Molecular pain | Our research

Chronic pain is a major health problem affecting about 20 per cent of the Swedish population, resulting in markedly reduced quality of life for the individual.

Nearly 1 in 5 adults suffer from chronic pain. Drug develop­ment has hitherto been insufficient and there are cur­rently few effective treat­ments for persistent pain. Without adequate relief, individu­als with persis­tent pain often endure physical and psychosocial problems resulting in a dramatically reduced quality of life. Pain is not only devastating for the individual but also imparts large societal and economic costs in the form of medical care, sick leave and lost productivity. Thus, it is critical to increase our understanding of how chronic pain is regulated, in order to identify new treatment strategies and novel drug targets for pain relief.

Pain is one of the most problematic symptoms of rheumatic diseases, such as rheumatoid arthritis (RA) osteoarthritis (OA) and fibromyalgia (FM). RA is an autoimmune disease characterized by joint inflammation along with bone and cartilage destruction that affects around 1% of the population. In RA, current anti-inflammatory treatments effectively control joint-inflammation (and inflammatory pain) in many patients. Unfortunately, well-controlled joint inflammation does not mean pain relief. RA patients frequently present with debilitating pain prior to joint-inflammation, which often persists even when the disease is medically controlled or in remission. Effective analgesic therapies for the “non-inflammatory” pain are lacking. We identified that several RA-associated antibodies, isolated from RA patients, induce pain-like behavior without classical signs of inflammation when transferred to mice.

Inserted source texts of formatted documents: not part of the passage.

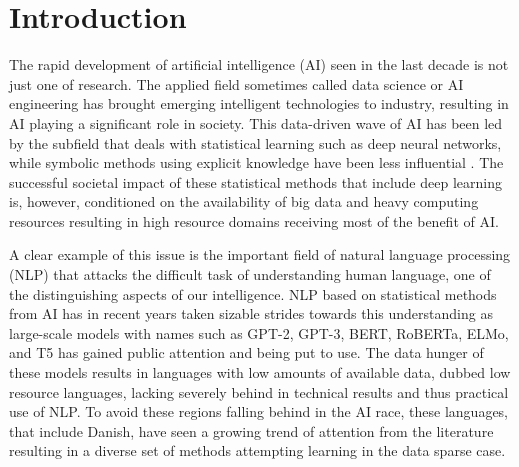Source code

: \documentclass[main.tex]{subfiles}
\begin{document}
\chapter{Introduction}
The rapid development of artificial intelligence (AI) seen in the last decade is not just one of research.
The applied field sometimes called data science or AI engineering has brought emerging intelligent technologies to industry, resulting in AI playing a significant role in society.
This data-driven wave of AI has been led by the subfield that deals with statistical learning such as deep neural networks, while symbolic methods using explicit knowledge have been less influential \cite[p. 1]{lecun2015deep}.
The successful societal impact of these statistical methods that include deep learning is, however, conditioned on the availability of big data and heavy computing resources resulting in high resource domains receiving most of the benefit of AI.

A clear example of this issue is the important field of natural language processing (NLP) that attacks the difficult task of understanding human language, one of the distinguishing aspects of our intelligence.
NLP based on statistical methods from AI has in recent years taken sizable strides towards this understanding as large-scale models with names such as GPT-2, GPT-3, BERT, RoBERTa, ELMo, and T5 has gained public attention and being put to use.
The data hunger of these models results in languages with low amounts of available data, dubbed low resource languages, lacking severely behind in technical results and thus practical use of NLP.
To avoid these regions falling behind in the AI race, these languages, that include Danish, have seen a growing trend of attention from the literature resulting in a diverse set of methods attempting learning in the data sparse case. \cite{hedderich2021survey}
\end{document}
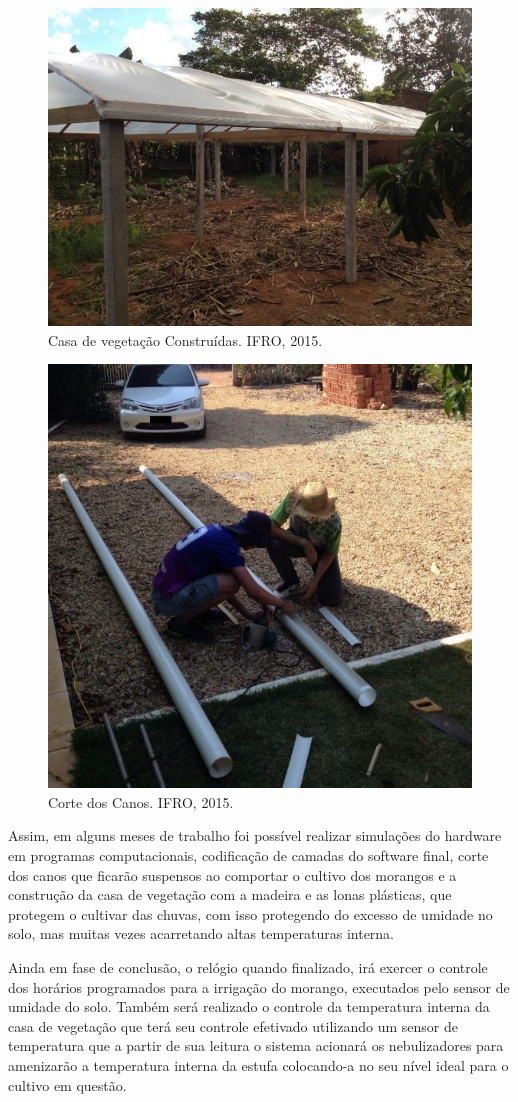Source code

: \documentclass[article,12pt,onesidea,4paper,english,brazil]{abntex2}
\begin{document}
	\begin{figure}[h]
		\centering
		\includegraphics[width=.6\linewidth]{pip-156-01}
		\caption{Casa de vegetação Construídas. IFRO, 2015.}
	\end{figure} 

\begin{figure}[!h]
	\centering
	\includegraphics[width=.6\linewidth]{pip-156-02}
	\caption{Corte dos Canos. IFRO, 2015.}
\end{figure}

	
	Assim, em alguns meses de trabalho foi possível realizar simulações do hardware em programas computacionais, codificação de camadas do software final, corte dos canos que ficarão suspensos ao comportar o cultivo dos morangos e a construção da casa de vegetação com a madeira e as lonas plásticas, que protegem o cultivar das chuvas, com isso protegendo do excesso de umidade no solo, mas muitas vezes acarretando altas temperaturas interna.
	
	Ainda em fase de conclusão, o relógio quando finalizado, irá exercer o controle dos horários programados para a irrigação do morango, executados pelo sensor de umidade do solo. Também será realizado o controle da temperatura interna da casa de vegetação que terá seu controle efetivado utilizando um sensor de temperatura que a partir de sua leitura o sistema acionará os nebulizadores para amenizarão a temperatura interna da estufa colocando-a no seu nível ideal para o cultivo em questão.
	
\end{document}
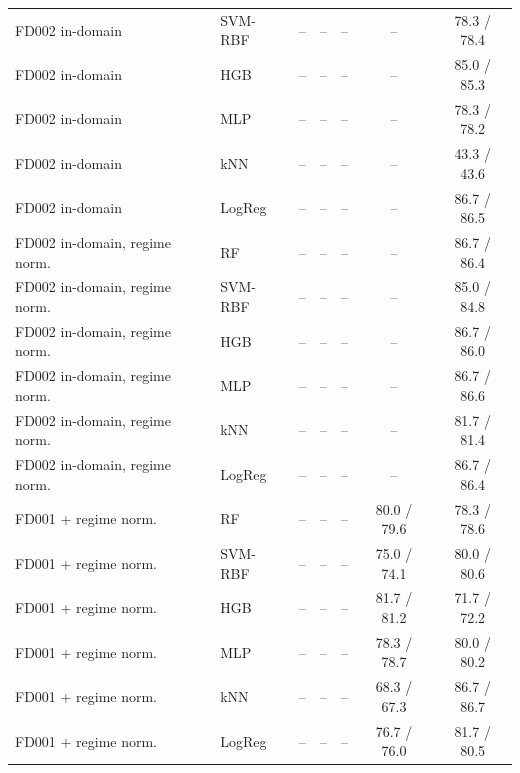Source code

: \begin{table}[htbp]
\begin{tabular}{@{}llccccc@{}}
FD002 in-domain & SVM-RBF & -- & -- & -- & -- & 78.3 / 78.4 \\
FD002 in-domain & HGB & -- & -- & -- & -- & 85.0 / 85.3 \\
FD002 in-domain & MLP & -- & -- & -- & -- & 78.3 / 78.2 \\
FD002 in-domain & kNN & -- & -- & -- & -- & 43.3 / 43.6 \\
FD002 in-domain & LogReg & -- & -- & -- & -- & 86.7 / 86.5 \\
FD002 in-domain, regime norm. & RF & -- & -- & -- & -- & 86.7 / 86.4 \\
FD002 in-domain, regime norm. & SVM-RBF & -- & -- & -- & -- & 85.0 / 84.8 \\
FD002 in-domain, regime norm. & HGB & -- & -- & -- & -- & 86.7 / 86.0 \\
FD002 in-domain, regime norm. & MLP & -- & -- & -- & -- & 86.7 / 86.6 \\
FD002 in-domain, regime norm. & kNN & -- & -- & -- & -- & 81.7 / 81.4 \\
FD002 in-domain, regime norm. & LogReg & -- & -- & -- & -- & 86.7 / 86.4 \\
FD001 + regime norm. & RF & -- & -- & -- & 80.0 / 79.6 & 78.3 / 78.6 \\
FD001 + regime norm. & SVM-RBF & -- & -- & -- & 75.0 / 74.1 & 80.0 / 80.6 \\
FD001 + regime norm. & HGB & -- & -- & -- & 81.7 / 81.2 & 71.7 / 72.2 \\
FD001 + regime norm. & MLP & -- & -- & -- & 78.3 / 78.7 & 80.0 / 80.2 \\
FD001 + regime norm. & kNN & -- & -- & -- & 68.3 / 67.3 & 86.7 / 86.7 \\
FD001 + regime norm. & LogReg & -- & -- & -- & 76.7 / 76.0 & 81.7 / 80.5 \\
\bottomrule\end{tabular}\end{table}

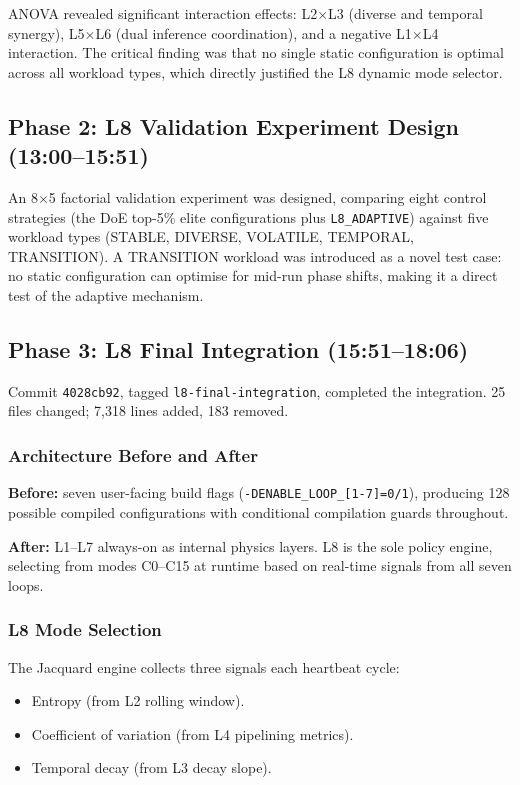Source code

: ANOVA revealed significant interaction effects: L2$\times$L3 (diverse and
temporal synergy), L5$\times$L6 (dual inference coordination), and a
negative L1$\times$L4 interaction. The critical finding was that no single
static configuration is optimal across all workload types, which directly
justified the L8 dynamic mode selector.

\subsection{Phase 2: L8 Validation Experiment Design (13:00--15:51)}

An 8$\times$5 factorial validation experiment was designed, comparing eight
control strategies (the DoE top-5\% elite configurations plus
\texttt{L8\_ADAPTIVE}) against five workload types (STABLE, DIVERSE,
VOLATILE, TEMPORAL, TRANSITION). A TRANSITION workload was introduced as a
novel test case: no static configuration can optimise for mid-run phase
shifts, making it a direct test of the adaptive mechanism.

\subsection{Phase 3: L8 Final Integration (15:51--18:06)}

Commit \texttt{4028cb92}, tagged \texttt{l8-final-integration}, completed
the integration. 25 files changed; 7,318 lines added, 183 removed.

\subsubsection{Architecture Before and After}

\textbf{Before:} seven user-facing build flags
(\texttt{-DENABLE\_LOOP\_[1-7]=0/1}), producing 128 possible compiled
configurations with conditional compilation guards throughout.

\textbf{After:} L1--L7 always-on as internal physics layers. L8 is the
sole policy engine, selecting from modes C0--C15 at runtime based on
real-time signals from all seven loops.

\subsubsection{L8 Mode Selection}

The Jacquard engine collects three signals each heartbeat cycle:

\begin{itemize}
  \item Entropy (from L2 rolling window).
  \item Coefficient of variation (from L4 pipelining metrics).
  \item Temporal decay (from L3 decay slope).
\end{itemize}

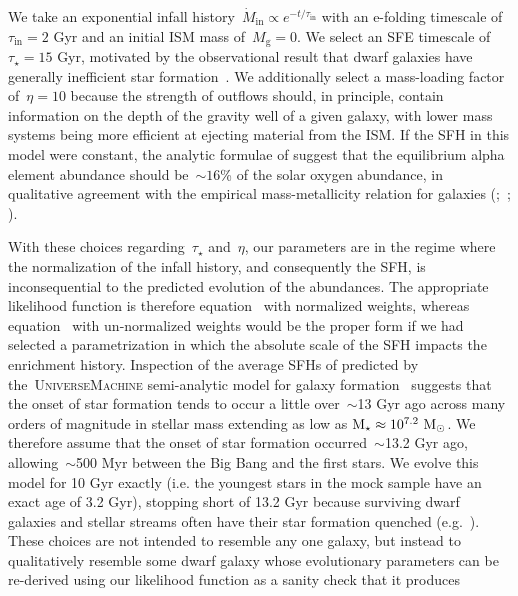 \documentclass[ms.tex]{subfiles}
\begin{document}
We take an exponential infall history~$\dot{M}_\text{in} \propto e^{-t /
\tau_\text{in}}$ with an e-folding timescale of~$\tau_\text{in} = 2$ Gyr and an
initial ISM mass of~$M_\text{g} = 0$.
We select an SFE timescale of~$\tau_\star = 15$ Gyr, motivated by the
observational result that dwarf galaxies have generally inefficient star
formation~\citep[e.g.][]{Hudson2015}.
We additionally select a mass-loading factor of~$\eta = 10$ because the
strength of outflows should, in principle, contain information on the depth of
the gravity well of a given galaxy, with lower mass systems being more
efficient at ejecting material from the ISM.
If the SFH in this model were constant, the analytic formulae of
\citet{Weinberg2017} suggest that the equilibrium alpha element abundance
should be~$\sim16$\% of the solar oxygen abundance, in qualitative agreement
with the empirical mass-metallicity relation for galaxies
(\citealp{Tremonti2004, Gallazzi2005};~\citealp*{Zahid2011};
\citealp{Andrews2013, Kirby2013, Zahid2014}).
\par
With these choices regarding~$\tau_\star$ and~$\eta$, our parameters are in
the regime where the normalization of the infall history, and consequently the
SFH, is inconsequential to the predicted evolution of the abundances.
The appropriate likelihood function is therefore equation~
with normalized weights, whereas equation~ with
un-normalized weights would be the proper form if we had selected a
parametrization in which the absolute scale of the SFH impacts the enrichment
history.
Inspection of the average SFHs of predicted by the~\textsc{UniverseMachine}
semi-analytic model for galaxy formation~\citep{Behroozi2019} suggests that the
onset of star formation tends to occur a little over~$\sim$13 Gyr ago across
many orders of magnitude in stellar mass extending as low as
$\text{M}_\star \approx 10^{7.2}~\text{M}_\odot$.
We therefore assume that the onset of star formation occurred~$\sim$13.2 Gyr
ago, allowing~$\sim$500 Myr between the Big Bang and the first stars.
We evolve this model for 10 Gyr exactly (i.e. the youngest stars in the mock
sample have an exact age of 3.2 Gyr), stopping short of 13.2 Gyr because
surviving dwarf galaxies and stellar streams often have their star formation
quenched (e.g.~\citealp{Monelli2010a, Monelli2010b, Sohn2013, Weisz2014a,
Weisz2014b, Weisz2015}).
These choices are not intended to resemble any one galaxy, but instead to
qualitatively resemble some dwarf galaxy whose evolutionary parameters can
be re-derived using our likelihood function as a sanity check that it produces
\end{document}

FM is a highly prevalent disease affecting 2-4% of the population, which predominantly affects women (7/10).  Hallmarks of FM include widespread musculoskeletal pain, stiffness, and physical/cognitive fatigue. There is growing evidence of central nervous system (CNS) disturbances in FM, however, our lack of understanding the underlying pathophysiology has prevented development of effective therapies. Further, available treatments are often ineffective and frequently associated with adverse effects. FM is currently not considered an autoimmune disease, but we have discovered that transfer of antibodies (immunoglobulin G, IgG) purified from FM patients’ blood to mice gives rise to an increased sensitivity to deep pressure and cold and a reduced activity without causing an overt tissue inflammation.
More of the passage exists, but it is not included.